Preparing clients for the underwriting process

Preparing clients for the underwriting process will help you avoid the “it’s not done yet” speech.

Underwriting has always been a hurdle to jump over when applying for life insurance. With new regulations imposed on insurance companies, home office underwriters take a conservative approach in properly evaluating your client’s medical history.  This not only creates delays but may also require you to keep contacting the client with more questions or asking them to complete more questionnaires.

Properly preparing clients for the underwriting process will help you avoid the “it’s not done yet” speech. This, in turn, will help you avoid common pitfalls that can unravel a case and cause the client to lose confidence in you.  To prepare clients, you should understand how an underwriter will review an application and medical records.

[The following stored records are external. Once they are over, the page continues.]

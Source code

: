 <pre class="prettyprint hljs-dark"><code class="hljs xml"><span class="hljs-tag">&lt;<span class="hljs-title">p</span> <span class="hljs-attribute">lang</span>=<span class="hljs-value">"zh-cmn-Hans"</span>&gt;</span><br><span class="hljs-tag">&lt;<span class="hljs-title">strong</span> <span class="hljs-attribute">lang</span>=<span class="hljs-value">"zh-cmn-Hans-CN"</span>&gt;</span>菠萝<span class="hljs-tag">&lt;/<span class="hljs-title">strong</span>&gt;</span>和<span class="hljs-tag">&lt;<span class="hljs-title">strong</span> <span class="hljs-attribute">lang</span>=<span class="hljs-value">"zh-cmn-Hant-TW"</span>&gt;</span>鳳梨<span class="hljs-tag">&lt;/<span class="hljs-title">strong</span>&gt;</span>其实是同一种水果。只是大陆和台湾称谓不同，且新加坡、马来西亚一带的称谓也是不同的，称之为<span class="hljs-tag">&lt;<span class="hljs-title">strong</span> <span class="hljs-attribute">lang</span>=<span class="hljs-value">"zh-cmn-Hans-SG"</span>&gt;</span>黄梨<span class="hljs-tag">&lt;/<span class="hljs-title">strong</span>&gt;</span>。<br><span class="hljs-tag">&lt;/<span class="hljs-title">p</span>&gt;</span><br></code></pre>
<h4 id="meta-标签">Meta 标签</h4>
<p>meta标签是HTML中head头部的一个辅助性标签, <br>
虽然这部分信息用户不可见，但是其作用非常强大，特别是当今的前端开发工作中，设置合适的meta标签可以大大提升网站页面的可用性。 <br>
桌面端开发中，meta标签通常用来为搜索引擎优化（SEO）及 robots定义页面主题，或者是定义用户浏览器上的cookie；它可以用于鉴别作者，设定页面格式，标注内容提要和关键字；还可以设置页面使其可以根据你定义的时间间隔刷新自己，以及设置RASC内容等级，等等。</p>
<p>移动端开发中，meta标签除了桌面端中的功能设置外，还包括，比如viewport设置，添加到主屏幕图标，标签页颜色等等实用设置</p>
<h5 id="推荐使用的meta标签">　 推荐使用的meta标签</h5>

The first thing an underwriter will do is check that all the health questions on the application and exam match. It is important your clients complete both sets of questions exactly the same; when they don’t match up underwriters get suspicious.  Once the exam and application are reviewed, the underwriter will request all medical records. They start with the most recent records and work their way back. They follow this procedure to avoid pre-judgment, which helps prevent table ratings. When underwriters encounter health issues, they review all records associated the condition. If the applicant saw a specialist, underwriters will request those records if needed. Once all records have been reviewed you will receive an offer based on the insured’s health.

After preparing your client for what to expect at the exam, be sure to share the following with them about the underwriting process:

  • Underwriting normally takes 30 to 60 days. Medical records on average are 70 to 85 pages. Doctor’s offices usually take 15 business days to send your records to the underwriter.
  • Applicants can speed up this process by informing their doctor(s) they are applying for insurance and ask them to release records as soon as possible.
  • Doctor’s offices sometimes require their own special authorization signed to release the records even though you have completed a HIPAA release.
  • In some situations medical records can uncover further records from your past, which will then be ordered and may take an additional 30 to 60 days to receive and review.
  • Companies may request more information from you after reviewing your records. So we may be contacting you during this time to get that information.
  • If you are not in compliance with a doctor’s recommended medical instructions the underwriter may postpone or decline your case until complete compliance can be verified.

Obtaining a life insurance policy requires patience from you and your client. Set expectations upfront and keep your client informed along the way, and you can minimize the possibility of the client having second thoughts.